◆ Supplied records
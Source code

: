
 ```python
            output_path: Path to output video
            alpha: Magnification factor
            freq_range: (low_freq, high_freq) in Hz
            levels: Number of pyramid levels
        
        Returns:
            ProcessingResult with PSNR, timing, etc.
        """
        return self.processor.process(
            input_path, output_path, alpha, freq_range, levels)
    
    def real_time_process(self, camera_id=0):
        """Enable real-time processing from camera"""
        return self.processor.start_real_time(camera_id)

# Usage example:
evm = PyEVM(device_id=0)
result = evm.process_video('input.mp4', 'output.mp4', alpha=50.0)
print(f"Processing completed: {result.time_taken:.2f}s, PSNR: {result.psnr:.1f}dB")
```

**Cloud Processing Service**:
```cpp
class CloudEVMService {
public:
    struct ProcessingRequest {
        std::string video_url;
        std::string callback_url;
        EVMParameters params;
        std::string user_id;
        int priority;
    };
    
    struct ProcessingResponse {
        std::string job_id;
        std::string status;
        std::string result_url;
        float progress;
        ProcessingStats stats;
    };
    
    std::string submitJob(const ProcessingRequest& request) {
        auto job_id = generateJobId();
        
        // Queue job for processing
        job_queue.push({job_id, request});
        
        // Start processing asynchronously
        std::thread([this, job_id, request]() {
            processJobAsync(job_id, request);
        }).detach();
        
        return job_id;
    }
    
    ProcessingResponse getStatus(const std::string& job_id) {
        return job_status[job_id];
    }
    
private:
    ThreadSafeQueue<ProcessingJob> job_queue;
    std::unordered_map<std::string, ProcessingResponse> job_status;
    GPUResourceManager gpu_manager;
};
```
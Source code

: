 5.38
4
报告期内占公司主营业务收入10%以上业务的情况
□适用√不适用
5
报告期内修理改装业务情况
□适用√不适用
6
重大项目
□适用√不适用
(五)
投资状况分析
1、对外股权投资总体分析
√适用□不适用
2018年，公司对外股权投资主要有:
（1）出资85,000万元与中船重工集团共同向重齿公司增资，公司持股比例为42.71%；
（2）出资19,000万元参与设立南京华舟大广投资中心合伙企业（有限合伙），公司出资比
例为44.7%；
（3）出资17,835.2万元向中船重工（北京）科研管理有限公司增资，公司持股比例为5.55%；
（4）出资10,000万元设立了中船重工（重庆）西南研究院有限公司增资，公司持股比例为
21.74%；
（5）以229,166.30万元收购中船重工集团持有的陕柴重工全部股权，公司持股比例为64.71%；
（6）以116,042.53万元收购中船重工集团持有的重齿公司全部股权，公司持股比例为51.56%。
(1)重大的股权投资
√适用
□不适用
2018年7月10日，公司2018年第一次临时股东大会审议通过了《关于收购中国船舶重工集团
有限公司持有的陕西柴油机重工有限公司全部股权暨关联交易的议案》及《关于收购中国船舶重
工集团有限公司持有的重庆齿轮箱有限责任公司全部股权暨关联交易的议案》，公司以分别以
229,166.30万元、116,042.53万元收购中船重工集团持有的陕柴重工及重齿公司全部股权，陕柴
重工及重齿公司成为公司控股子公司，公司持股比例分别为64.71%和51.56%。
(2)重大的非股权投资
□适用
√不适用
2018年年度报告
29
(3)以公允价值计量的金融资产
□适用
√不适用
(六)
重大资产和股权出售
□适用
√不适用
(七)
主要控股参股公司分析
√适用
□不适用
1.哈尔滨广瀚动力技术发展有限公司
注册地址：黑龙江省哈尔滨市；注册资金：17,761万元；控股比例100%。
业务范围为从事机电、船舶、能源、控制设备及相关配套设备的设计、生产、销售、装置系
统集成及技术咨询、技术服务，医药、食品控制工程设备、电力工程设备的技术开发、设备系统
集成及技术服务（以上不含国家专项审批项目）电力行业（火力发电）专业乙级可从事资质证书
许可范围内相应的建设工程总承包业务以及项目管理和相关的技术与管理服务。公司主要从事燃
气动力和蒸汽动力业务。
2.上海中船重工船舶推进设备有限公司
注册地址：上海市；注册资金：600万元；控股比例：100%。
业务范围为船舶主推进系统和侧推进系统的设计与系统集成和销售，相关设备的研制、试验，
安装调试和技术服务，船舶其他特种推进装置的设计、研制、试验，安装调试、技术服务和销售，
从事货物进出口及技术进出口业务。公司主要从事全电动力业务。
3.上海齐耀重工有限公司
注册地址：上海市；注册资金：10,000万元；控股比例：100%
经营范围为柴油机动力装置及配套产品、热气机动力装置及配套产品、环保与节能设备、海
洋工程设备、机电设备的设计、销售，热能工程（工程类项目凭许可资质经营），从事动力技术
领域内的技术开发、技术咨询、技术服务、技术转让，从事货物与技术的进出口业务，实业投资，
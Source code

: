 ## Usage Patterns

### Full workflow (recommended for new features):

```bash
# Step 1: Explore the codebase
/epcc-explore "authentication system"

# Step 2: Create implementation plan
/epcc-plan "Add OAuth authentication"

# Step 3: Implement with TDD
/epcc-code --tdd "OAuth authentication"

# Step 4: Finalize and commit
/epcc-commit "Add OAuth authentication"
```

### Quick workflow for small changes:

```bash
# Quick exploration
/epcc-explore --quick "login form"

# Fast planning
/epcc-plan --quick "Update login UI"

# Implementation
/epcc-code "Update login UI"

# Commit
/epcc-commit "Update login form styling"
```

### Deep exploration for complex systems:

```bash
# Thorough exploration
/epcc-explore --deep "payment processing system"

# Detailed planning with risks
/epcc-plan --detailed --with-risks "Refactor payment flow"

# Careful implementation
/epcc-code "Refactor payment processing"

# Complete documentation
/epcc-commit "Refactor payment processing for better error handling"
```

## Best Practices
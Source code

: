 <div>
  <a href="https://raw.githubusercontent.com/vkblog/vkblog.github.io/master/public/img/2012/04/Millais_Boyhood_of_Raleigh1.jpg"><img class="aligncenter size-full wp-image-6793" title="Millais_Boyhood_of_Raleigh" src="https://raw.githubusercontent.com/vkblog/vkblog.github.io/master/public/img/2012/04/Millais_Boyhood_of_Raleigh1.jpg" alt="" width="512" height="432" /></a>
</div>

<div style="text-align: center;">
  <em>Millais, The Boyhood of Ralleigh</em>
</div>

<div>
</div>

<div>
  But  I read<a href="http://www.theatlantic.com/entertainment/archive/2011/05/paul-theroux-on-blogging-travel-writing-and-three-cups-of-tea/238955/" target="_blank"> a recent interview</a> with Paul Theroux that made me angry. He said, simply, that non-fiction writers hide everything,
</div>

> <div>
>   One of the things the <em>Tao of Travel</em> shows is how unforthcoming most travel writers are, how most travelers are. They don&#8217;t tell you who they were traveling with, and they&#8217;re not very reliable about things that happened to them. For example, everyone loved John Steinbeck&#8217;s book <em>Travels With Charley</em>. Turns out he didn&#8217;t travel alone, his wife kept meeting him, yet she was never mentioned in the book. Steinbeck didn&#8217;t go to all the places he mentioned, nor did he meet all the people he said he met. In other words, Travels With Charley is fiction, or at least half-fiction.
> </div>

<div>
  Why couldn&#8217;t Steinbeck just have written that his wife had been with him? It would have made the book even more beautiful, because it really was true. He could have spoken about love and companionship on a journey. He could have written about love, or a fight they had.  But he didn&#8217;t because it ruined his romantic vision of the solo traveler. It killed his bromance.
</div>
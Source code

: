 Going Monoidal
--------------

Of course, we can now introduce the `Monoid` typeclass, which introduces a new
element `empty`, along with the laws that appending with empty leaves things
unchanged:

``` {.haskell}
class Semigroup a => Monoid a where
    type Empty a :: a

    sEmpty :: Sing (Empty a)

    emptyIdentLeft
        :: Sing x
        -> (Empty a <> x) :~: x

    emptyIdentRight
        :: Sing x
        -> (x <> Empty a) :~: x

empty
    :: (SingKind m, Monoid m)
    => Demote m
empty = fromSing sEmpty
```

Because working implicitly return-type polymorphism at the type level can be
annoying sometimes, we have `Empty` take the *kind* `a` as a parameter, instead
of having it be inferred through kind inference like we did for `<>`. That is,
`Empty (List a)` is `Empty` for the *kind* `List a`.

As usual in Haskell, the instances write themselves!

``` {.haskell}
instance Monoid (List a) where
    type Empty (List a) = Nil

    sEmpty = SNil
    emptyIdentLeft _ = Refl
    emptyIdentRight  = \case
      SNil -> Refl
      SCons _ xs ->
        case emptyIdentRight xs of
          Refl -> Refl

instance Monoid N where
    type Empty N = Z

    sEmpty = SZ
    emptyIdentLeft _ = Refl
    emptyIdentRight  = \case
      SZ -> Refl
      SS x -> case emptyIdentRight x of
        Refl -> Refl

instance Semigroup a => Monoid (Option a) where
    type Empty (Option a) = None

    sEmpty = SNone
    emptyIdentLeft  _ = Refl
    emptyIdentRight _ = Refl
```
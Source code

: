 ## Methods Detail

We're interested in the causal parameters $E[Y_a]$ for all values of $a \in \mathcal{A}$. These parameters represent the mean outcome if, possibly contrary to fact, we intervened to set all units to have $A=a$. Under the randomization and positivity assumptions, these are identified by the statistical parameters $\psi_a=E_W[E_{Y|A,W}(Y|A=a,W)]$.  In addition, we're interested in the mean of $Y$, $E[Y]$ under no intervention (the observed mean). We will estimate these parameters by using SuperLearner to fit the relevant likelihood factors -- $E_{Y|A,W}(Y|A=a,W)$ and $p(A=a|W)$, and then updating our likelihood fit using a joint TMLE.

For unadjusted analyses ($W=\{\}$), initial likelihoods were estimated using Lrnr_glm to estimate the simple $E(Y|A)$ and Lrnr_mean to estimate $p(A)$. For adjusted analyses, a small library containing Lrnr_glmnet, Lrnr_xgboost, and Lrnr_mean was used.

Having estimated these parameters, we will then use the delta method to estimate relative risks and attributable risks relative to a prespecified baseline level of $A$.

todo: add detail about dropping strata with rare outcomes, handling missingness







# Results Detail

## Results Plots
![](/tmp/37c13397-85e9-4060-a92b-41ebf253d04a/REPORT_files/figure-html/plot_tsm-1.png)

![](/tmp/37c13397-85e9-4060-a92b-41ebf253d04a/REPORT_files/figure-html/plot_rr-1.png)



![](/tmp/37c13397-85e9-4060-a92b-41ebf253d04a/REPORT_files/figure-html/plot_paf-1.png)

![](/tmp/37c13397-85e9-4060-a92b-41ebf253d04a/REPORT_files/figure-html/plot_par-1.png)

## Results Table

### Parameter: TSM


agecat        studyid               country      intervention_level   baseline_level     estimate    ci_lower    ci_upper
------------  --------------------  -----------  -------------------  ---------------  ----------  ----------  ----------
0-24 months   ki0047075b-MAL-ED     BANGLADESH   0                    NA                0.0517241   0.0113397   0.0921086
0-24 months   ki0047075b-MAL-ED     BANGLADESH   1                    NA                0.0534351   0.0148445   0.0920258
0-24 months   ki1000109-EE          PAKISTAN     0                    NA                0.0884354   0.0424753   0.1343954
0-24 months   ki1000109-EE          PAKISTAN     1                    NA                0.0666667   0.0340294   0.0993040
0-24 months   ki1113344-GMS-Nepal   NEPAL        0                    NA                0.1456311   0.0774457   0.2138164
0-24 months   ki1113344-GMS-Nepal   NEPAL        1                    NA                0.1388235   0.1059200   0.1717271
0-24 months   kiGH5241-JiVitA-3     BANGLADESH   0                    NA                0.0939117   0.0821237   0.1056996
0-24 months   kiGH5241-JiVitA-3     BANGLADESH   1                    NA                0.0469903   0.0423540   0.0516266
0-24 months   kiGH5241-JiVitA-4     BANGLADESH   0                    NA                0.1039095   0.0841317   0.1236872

◆ Work instructions
Wherever a line in the data above holds "case", copy that line.

◆ Reply
    emptyIdentRight  = \case
        case emptyIdentRight xs of
    emptyIdentRight  = \case
      SS x -> case emptyIdentRight x of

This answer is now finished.